WHAT IS BEING ASKED |
In the material below, which lines hold the word "avoided"? Pick each one out.

GIVEN DATA |
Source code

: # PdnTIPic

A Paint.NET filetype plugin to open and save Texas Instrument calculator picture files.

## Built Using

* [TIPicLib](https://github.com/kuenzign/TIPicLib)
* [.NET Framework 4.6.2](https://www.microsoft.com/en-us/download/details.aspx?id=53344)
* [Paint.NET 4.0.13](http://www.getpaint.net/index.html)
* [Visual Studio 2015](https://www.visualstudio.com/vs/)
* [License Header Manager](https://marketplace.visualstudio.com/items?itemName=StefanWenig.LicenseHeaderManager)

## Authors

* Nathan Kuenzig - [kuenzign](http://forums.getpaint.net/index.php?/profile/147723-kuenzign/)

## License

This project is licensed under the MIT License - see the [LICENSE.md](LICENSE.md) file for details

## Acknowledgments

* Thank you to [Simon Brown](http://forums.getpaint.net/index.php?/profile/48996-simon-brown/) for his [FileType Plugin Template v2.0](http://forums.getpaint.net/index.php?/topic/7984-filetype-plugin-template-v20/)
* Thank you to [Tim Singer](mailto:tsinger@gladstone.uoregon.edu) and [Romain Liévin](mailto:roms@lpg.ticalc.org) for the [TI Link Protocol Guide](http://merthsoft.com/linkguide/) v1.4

* * *

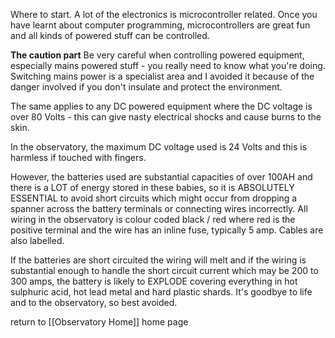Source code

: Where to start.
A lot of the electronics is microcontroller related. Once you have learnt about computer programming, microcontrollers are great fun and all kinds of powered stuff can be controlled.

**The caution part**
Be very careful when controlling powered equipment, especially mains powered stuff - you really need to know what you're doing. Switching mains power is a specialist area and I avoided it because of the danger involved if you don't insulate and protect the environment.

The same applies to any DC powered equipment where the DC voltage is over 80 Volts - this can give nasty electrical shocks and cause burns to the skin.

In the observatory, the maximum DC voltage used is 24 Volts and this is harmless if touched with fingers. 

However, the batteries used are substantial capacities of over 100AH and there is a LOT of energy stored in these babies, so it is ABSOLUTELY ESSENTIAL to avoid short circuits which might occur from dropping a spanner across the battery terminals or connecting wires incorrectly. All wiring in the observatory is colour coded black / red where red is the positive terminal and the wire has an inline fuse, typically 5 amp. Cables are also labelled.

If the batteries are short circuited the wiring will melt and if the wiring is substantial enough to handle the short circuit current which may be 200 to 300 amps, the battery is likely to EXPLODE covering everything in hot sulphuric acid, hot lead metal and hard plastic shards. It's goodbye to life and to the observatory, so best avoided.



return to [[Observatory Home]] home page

OUTPUT |
Be very careful when controlling powered equipment, especially mains powered stuff - you really need to know what you're doing. Switching mains power is a specialist area and I avoided it because of the danger involved if you don't insulate and protect the environment.
If the batteries are short circuited the wiring will melt and if the wiring is substantial enough to handle the short circuit current which may be 200 to 300 amps, the battery is likely to EXPLODE covering everything in hot sulphuric acid, hot lead metal and hard plastic shards. It's goodbye to life and to the observatory, so best avoided.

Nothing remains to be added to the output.